Cuando la ciudad despierta y el silencio cede ante el bullicio, antes incluso de que el Sol asome, un enorme pulmón ya funciona en los talleres ferroviarios de Luyanó, en La Habana.
Decenas de hombres y mujeres respiran agitados mientras limpian la mugre que al cabo de uno, tres, decenas de viajes, contamina, deteriora y pone en peligro de extinción los vagones para pasajeros y coche motores de larga distancia del sistema cubano de transporte ferroviario.
Allí la vida siempre está apurada, siempre es intensa. De domingo a lunes, las 24 horas del día. Solo en el verano, pongamos por ejemplo, período en que se dispara la demanda de este servicio, pueden llegar a acondicionarse, pulirse, reestructurarse 20 ó 24 coches diarios, el doble de los 10 ó 12 que promedia cuando el flujo de cubanos exhibe indicadores corrientes.
Se trata de una flota obsoleta, sobreviviente a golpes de mandarria, de inteligencia de innovadores y racionalizadores; de una flota, encima, compuesta por cinco tipos de coche, esto es, cinco prototipos dispares: mexicano, alemán, francés, Fiat y Taíno, la mayoría sin piezas de repuesto ya ni en Cuba ni allende los mares.

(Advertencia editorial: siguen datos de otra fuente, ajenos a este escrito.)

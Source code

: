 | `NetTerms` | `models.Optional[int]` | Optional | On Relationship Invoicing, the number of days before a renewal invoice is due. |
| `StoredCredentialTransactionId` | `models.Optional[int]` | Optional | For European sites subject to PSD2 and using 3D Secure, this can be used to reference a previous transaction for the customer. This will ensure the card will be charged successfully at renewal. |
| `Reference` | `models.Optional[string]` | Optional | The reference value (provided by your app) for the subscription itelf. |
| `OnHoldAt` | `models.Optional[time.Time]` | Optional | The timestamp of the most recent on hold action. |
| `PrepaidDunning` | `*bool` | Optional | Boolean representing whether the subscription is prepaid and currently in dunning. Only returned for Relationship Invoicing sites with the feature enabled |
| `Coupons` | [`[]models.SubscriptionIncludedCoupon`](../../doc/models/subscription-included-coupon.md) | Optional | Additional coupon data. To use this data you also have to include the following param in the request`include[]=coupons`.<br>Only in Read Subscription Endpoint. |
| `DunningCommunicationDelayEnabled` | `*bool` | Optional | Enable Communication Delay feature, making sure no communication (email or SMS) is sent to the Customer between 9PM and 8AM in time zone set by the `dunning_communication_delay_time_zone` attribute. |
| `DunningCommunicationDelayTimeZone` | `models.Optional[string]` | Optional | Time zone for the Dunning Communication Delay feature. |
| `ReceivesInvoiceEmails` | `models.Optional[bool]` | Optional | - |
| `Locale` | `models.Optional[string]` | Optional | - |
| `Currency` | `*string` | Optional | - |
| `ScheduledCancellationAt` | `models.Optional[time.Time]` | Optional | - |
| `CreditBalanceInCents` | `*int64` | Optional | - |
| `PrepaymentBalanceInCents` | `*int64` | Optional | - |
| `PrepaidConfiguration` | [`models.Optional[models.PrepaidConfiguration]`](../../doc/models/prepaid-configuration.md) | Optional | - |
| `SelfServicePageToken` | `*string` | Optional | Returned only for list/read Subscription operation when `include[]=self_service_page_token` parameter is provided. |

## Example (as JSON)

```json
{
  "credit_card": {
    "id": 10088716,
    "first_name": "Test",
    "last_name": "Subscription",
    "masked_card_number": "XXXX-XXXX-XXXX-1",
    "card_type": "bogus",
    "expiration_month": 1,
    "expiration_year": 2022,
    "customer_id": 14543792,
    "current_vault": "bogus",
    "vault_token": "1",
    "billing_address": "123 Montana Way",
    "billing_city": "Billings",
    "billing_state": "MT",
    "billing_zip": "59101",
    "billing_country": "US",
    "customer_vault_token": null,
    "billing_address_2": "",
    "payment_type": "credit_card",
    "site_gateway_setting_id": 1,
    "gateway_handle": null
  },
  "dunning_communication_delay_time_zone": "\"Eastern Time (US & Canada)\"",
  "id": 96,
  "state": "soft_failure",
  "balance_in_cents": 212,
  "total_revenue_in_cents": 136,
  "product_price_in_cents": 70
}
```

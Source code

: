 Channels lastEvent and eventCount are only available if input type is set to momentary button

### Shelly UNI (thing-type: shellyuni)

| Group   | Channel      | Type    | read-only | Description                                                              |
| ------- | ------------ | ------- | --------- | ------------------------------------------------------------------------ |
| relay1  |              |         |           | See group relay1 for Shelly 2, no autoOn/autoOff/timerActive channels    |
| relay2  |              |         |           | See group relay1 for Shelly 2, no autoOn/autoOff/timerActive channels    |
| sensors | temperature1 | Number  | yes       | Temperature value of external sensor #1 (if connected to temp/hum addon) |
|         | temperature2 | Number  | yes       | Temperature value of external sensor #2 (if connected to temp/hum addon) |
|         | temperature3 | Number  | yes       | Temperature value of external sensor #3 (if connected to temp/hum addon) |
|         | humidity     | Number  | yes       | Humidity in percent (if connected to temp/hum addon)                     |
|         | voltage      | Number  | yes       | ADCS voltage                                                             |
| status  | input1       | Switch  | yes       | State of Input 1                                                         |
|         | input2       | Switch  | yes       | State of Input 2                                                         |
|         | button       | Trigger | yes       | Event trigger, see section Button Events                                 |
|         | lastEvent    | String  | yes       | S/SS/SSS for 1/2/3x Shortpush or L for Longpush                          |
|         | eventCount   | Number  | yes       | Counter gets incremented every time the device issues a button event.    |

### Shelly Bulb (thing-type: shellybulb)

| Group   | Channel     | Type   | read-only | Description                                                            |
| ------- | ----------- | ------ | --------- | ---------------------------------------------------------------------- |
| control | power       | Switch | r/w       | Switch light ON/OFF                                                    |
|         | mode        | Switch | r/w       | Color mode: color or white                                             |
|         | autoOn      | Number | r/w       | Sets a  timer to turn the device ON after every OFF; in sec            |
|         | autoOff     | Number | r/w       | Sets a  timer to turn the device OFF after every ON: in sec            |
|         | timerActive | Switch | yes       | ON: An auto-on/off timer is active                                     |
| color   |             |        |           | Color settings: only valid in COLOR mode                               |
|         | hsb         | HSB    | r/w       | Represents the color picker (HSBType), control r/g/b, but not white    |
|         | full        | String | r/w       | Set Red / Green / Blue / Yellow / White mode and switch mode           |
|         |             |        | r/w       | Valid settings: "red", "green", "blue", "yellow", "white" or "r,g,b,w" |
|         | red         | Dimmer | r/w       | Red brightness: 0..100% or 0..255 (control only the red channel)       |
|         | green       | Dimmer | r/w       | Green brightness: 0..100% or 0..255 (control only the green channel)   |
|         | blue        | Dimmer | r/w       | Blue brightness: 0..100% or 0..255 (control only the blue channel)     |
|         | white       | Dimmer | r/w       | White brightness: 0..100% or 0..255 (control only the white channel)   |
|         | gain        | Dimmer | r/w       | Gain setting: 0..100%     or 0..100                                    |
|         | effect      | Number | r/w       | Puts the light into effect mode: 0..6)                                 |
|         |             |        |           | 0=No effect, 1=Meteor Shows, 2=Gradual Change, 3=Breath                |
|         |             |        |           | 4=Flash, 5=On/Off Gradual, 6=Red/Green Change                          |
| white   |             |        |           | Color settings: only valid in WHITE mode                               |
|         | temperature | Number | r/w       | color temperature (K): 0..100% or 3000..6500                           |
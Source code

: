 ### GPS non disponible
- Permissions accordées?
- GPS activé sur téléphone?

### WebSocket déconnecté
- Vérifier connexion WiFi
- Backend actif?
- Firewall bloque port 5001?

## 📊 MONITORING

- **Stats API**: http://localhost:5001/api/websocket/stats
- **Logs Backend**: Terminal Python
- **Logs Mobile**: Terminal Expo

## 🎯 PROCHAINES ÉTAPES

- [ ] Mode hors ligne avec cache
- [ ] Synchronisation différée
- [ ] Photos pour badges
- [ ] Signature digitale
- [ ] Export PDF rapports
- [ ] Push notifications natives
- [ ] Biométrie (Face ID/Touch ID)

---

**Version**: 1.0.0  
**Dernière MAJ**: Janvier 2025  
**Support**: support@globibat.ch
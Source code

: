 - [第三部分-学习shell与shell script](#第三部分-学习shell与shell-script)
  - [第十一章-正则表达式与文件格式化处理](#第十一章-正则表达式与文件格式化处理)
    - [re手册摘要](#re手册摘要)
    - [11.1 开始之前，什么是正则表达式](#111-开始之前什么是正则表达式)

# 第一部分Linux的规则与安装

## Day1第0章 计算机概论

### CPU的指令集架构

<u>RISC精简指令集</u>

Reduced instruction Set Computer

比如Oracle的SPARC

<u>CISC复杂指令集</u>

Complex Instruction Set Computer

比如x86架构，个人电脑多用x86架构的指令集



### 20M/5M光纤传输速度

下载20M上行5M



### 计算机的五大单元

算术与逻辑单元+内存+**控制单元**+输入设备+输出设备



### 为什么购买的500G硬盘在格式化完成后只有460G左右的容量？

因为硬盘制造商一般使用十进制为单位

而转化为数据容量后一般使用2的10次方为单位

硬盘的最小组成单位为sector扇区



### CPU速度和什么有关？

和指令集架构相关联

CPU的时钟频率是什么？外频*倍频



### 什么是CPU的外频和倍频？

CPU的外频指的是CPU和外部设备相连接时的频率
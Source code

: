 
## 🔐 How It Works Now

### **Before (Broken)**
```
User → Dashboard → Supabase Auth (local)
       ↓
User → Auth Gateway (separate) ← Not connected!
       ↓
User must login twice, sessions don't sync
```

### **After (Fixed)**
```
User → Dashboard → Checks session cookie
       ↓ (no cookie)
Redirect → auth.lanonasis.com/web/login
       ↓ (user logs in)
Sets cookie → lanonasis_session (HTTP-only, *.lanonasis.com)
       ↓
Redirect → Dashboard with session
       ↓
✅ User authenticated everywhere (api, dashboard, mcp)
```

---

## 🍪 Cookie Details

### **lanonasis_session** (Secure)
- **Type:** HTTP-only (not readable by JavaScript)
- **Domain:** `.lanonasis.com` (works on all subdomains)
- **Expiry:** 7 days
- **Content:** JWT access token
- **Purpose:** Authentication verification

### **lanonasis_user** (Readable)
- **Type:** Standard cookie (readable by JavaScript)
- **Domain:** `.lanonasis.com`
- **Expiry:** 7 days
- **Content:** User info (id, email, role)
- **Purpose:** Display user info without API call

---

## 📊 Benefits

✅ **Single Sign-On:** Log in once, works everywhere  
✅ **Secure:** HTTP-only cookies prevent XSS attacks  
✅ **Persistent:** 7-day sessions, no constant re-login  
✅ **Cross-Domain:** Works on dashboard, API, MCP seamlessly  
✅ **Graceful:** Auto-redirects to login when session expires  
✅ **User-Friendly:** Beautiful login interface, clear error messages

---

En total, poco más de 40 coches, para cuatro pares de trenes.
Limpieza profunda le llaman los más de 500 trabajadores —cuya edad promedio frisa los 47 años—, a esta labor que solo se aplica en esta Unidad Empresarial de Base y comprende desde el fregado exterior y la revisión o reparación técnica del rodamiento de los coches, hasta, por increíble que pueda parecer, el montaje, una, dos, tres, ene veces de lámparas, muebles sanitarios, asientos, ventanillas deterioradas o hurtadas durante los itinerarios.
Y es que si el servicio gastronómico en el sistema de transportación de pasajeros por trenes, por mencionar el más sensible quizás, recibe críticas de los pasajeros con relativa frecuencia, tampoco en el cuidado y conservación de la técnica disponible logra buena nota la población cubana.
Almohadillas sanitarias sin envolver, desechos de alimentos y heces fecales, todos fuera del baño, pululan en los rincones de los vagones al final de un viaje, lo que por supuesto disminuye la esperanza de vida de los ya longevos coches, exagera y encarece los esfuerzos y la cantidad de recursos humanos y materiales para aplicar el acondicionamiento, y —lo peor— denuncia la escasa propensión de los pasajeros a corresponder, con su civismo, al esfuerzo en los talleres.